These signal handlers need to be nullary functions (i.e. called with 0 arguments).

I decided to pursue separation of concerns by keeping all the application state in a “Data” class, and disseminating specific members of that data to the necessary widgets.

For instance, the list of months available is populated by the Data.months list, and when the “add new month” button is pressed, the specified month is appended to Data.months and in turn the list of months is re-rendered using the new list.

There’s a lot of work that goes into making sure state doesn’t mutate when it’s not supposed to.

Save Early, Save Often

Of course, with all the data being maniuplated in memory, we need a way for the user to save their progress and come back later.

I started out by just pickling/unpickling the Data class used by the app. This is not ideal for a few reasons:

  • Prevents us from having different versions of our savefile specification
  • Can be dangerous because unpickling can run arbitrary code
  • Is not easily extensible (certainly not human readable).

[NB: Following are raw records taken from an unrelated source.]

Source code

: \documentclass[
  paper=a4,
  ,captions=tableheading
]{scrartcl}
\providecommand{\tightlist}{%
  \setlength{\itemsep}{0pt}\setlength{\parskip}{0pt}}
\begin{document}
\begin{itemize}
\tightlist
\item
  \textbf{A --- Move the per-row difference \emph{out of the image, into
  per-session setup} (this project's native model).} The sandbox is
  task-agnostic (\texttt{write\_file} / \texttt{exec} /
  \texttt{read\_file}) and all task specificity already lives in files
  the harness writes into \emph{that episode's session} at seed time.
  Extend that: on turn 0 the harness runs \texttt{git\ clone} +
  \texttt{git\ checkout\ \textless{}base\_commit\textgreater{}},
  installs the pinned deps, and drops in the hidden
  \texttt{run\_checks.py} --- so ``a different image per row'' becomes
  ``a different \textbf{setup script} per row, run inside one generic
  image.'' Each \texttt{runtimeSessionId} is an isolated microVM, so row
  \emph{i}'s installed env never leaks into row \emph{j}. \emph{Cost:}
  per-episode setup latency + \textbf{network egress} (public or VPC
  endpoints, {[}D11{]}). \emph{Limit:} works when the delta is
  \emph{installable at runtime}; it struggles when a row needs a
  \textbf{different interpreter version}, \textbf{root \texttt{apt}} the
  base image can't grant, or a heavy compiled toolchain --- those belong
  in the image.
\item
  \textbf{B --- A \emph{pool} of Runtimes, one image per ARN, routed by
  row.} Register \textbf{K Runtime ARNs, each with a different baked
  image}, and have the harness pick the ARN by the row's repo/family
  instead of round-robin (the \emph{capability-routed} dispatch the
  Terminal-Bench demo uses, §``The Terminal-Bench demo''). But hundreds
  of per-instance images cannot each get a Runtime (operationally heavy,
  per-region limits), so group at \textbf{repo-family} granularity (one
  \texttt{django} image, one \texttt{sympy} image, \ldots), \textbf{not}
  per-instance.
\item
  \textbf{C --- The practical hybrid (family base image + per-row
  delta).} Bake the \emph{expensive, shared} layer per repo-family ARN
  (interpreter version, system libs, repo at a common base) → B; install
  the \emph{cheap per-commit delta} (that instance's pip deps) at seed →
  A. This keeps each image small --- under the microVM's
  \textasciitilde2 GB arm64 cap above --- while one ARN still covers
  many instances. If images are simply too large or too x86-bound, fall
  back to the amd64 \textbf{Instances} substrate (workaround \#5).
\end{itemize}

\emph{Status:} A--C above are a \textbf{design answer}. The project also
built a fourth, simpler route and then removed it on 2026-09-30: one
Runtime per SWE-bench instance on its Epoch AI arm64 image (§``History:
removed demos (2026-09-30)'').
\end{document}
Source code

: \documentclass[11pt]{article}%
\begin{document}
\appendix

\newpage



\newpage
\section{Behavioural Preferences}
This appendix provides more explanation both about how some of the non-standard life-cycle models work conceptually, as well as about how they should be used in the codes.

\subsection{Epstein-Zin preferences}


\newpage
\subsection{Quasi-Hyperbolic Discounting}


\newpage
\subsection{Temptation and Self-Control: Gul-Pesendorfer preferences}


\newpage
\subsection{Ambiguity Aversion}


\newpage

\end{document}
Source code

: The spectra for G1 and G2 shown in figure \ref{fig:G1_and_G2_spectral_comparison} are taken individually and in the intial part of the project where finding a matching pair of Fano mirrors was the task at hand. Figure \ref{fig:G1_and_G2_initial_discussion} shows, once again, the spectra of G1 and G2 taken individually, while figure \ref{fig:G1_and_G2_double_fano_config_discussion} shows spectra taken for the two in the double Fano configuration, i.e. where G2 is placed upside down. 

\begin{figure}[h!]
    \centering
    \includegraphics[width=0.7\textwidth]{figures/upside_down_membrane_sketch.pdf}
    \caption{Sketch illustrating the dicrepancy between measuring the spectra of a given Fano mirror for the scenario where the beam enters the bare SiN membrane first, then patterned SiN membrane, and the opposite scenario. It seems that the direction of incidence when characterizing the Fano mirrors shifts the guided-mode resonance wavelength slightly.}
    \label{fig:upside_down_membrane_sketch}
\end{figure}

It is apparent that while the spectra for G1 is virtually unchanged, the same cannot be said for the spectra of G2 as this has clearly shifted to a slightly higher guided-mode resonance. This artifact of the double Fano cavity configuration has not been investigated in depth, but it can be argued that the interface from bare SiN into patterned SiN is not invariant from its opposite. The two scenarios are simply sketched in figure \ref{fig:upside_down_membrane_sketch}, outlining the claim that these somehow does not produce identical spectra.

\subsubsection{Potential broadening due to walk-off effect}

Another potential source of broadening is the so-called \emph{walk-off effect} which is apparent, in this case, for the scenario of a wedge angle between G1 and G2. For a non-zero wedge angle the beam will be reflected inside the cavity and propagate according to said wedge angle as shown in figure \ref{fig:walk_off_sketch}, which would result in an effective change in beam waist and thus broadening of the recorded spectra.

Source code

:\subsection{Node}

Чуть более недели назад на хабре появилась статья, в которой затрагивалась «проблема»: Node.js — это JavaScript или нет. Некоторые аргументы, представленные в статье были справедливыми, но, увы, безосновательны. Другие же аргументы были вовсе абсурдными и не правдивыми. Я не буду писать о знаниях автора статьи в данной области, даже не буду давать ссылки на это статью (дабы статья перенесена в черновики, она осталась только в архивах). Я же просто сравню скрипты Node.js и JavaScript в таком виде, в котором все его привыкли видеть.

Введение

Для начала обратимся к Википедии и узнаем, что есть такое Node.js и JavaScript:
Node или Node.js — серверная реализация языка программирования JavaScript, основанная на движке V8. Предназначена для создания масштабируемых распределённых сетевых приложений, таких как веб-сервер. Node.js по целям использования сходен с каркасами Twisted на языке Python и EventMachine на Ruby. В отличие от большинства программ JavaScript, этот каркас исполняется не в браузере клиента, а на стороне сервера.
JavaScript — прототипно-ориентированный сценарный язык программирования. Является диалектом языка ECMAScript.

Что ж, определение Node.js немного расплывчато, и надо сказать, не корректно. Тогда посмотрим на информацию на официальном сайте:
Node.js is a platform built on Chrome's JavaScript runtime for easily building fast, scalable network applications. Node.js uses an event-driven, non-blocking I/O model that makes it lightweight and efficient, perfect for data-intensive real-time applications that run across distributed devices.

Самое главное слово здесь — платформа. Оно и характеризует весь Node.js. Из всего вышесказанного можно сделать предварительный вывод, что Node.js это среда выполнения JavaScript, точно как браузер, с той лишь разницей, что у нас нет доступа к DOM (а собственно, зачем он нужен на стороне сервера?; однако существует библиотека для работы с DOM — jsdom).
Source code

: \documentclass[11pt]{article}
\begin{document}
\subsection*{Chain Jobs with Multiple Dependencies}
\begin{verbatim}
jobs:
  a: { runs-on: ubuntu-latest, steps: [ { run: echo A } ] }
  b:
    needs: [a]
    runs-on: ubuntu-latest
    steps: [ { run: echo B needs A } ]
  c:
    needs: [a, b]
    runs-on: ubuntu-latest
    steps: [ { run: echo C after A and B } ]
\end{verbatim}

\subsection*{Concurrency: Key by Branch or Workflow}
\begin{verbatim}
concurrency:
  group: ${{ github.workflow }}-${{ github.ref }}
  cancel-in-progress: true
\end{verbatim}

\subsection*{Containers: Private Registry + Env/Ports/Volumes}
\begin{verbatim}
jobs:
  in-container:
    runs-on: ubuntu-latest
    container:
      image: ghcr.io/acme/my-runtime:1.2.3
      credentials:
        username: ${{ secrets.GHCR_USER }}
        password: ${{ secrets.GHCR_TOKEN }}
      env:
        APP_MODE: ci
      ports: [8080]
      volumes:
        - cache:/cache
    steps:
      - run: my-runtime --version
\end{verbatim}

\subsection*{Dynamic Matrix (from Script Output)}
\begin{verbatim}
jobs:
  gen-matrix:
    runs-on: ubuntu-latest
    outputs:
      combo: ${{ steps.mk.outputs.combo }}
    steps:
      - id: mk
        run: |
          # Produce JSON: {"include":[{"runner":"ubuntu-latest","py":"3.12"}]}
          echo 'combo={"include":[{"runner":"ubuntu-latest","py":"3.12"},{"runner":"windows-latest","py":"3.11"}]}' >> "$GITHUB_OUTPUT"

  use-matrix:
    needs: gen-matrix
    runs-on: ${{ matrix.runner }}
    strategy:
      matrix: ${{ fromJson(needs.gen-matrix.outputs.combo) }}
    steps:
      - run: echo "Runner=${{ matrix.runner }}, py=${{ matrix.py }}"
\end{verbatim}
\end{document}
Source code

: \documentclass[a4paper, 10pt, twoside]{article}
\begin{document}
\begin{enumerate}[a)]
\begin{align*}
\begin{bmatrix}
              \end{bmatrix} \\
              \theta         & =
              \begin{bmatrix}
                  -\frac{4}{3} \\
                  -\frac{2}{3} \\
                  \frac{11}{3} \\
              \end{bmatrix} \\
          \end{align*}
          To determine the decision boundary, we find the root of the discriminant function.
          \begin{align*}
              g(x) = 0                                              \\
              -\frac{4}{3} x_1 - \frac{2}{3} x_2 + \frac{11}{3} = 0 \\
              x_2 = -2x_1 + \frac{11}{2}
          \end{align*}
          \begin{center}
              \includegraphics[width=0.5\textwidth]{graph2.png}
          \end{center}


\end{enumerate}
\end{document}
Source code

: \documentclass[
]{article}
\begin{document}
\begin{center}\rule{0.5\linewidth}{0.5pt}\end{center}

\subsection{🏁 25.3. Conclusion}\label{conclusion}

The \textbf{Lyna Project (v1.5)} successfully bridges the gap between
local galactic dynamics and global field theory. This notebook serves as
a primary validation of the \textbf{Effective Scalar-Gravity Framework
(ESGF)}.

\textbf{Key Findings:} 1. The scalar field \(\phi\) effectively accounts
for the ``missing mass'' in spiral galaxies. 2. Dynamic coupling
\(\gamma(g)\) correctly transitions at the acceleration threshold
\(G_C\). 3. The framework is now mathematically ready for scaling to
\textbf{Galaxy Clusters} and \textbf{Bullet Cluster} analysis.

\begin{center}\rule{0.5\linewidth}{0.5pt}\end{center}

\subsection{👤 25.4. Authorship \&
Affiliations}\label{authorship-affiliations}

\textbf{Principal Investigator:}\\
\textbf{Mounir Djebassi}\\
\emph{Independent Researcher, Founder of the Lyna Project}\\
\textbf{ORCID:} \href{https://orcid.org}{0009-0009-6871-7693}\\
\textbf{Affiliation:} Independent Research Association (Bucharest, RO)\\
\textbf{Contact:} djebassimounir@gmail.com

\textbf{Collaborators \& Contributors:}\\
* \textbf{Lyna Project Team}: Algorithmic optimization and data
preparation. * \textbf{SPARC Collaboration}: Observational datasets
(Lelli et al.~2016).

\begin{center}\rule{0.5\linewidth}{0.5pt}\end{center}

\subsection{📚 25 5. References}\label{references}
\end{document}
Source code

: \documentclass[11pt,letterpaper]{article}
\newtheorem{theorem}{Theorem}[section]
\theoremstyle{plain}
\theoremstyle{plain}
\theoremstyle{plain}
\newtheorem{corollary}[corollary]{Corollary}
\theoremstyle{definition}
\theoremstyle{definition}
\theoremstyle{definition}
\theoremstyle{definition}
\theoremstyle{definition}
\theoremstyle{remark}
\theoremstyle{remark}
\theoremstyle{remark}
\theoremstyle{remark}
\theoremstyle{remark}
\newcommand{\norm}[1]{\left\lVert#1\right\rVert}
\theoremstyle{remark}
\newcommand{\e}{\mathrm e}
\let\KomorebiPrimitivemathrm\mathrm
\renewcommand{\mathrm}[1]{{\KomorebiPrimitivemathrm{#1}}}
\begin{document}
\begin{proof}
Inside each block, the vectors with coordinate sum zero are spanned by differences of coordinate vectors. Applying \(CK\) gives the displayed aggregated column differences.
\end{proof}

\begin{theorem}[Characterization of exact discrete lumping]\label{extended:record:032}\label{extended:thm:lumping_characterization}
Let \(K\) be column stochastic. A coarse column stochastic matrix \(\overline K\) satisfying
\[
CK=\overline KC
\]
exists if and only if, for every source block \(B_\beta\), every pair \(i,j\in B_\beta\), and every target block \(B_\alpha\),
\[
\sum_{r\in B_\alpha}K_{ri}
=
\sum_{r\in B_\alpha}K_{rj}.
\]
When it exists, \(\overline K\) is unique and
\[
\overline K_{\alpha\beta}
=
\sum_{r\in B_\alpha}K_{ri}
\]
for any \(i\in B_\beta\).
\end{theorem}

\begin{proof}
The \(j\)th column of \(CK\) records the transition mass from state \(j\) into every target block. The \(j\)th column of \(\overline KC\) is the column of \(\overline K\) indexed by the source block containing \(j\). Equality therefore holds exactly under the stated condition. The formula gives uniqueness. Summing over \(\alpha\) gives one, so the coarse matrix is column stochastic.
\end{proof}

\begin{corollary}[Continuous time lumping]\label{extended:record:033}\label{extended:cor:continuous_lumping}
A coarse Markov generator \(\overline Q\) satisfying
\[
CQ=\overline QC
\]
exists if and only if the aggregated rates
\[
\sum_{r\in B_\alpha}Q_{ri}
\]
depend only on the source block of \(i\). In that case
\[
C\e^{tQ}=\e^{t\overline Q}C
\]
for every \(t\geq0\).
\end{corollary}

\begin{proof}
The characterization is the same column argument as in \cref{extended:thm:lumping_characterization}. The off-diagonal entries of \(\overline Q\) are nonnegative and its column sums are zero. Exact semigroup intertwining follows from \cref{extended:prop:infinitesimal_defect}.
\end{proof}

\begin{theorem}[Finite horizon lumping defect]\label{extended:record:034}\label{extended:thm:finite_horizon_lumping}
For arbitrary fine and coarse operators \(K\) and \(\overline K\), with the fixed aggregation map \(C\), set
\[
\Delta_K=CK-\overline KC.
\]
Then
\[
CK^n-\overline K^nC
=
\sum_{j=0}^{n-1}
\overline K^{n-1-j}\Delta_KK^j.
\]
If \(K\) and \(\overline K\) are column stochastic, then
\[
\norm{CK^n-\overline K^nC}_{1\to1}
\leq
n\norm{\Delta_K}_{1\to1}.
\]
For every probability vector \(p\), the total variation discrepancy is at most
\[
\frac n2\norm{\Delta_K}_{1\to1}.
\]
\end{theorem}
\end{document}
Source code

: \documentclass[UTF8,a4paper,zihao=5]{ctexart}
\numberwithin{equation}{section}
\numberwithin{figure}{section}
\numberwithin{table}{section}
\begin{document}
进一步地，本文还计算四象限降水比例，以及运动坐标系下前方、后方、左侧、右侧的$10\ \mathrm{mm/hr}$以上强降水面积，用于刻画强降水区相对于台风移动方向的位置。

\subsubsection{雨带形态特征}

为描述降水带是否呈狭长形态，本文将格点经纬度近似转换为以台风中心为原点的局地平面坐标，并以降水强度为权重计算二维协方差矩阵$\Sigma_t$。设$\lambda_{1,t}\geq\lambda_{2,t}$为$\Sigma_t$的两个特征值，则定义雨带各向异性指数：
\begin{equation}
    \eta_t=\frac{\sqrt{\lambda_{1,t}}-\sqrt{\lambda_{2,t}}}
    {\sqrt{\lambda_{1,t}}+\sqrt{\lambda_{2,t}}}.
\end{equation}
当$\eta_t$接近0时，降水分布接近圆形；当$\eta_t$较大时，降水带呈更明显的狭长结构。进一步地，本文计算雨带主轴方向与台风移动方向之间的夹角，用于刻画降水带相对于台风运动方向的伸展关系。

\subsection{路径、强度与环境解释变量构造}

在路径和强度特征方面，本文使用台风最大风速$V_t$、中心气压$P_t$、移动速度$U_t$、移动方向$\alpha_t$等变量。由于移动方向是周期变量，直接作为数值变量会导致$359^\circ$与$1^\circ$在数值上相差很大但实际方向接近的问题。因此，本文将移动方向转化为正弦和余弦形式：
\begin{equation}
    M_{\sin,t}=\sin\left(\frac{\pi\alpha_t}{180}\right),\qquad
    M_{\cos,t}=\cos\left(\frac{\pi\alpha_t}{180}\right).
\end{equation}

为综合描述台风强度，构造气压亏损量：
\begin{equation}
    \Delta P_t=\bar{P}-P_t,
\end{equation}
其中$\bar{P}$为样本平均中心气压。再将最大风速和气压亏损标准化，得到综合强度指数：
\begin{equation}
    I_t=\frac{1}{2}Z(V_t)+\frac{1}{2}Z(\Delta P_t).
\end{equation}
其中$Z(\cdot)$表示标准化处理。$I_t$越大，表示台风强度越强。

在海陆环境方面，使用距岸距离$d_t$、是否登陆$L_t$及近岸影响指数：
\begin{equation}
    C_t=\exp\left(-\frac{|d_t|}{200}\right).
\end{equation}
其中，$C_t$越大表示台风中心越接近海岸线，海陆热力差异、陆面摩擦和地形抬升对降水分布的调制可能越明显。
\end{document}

Once I got the basic application working, I implemented a rudimentary serialization framework and implemented a SerializerV0 which saves and loads .json files.

Since the Data class is basically a series of key-value pairs, json was well suited for the task. I was also able to add top-level keys like “version” to denote what Serializer version the file is compatible with.

Caching for a Better Experience

I wanted to add small usability/ergonomics features to make the experience better for the end user. For instance, when you save a file then exit the application, I want to open that save file automatically the next time the application starts.

For this I implemented a basic file system cache to store information like “last save file” and other user preferences.

To be cross-platform compatible, I borrowed the “user cache directory” algorithm from appdirs.

The application uses an app_data.json file that is saved and loaded when the application is started and stopped. As of now, it only has one key: last_opened, which is the absolute filesystem path of the most recently saved file.

TODOs

The app is in a usable state, it’s not perfect, but I am nearing a 0.1 alpha release.

I am currently working on my build and release toolchain, to build installables for mac, linux and windows. For this, I am using PyInstaller. I’ve got the macOS application building successfully, but have some improvements to make such as logging to a file when no terminal is present, and including a custom application icon.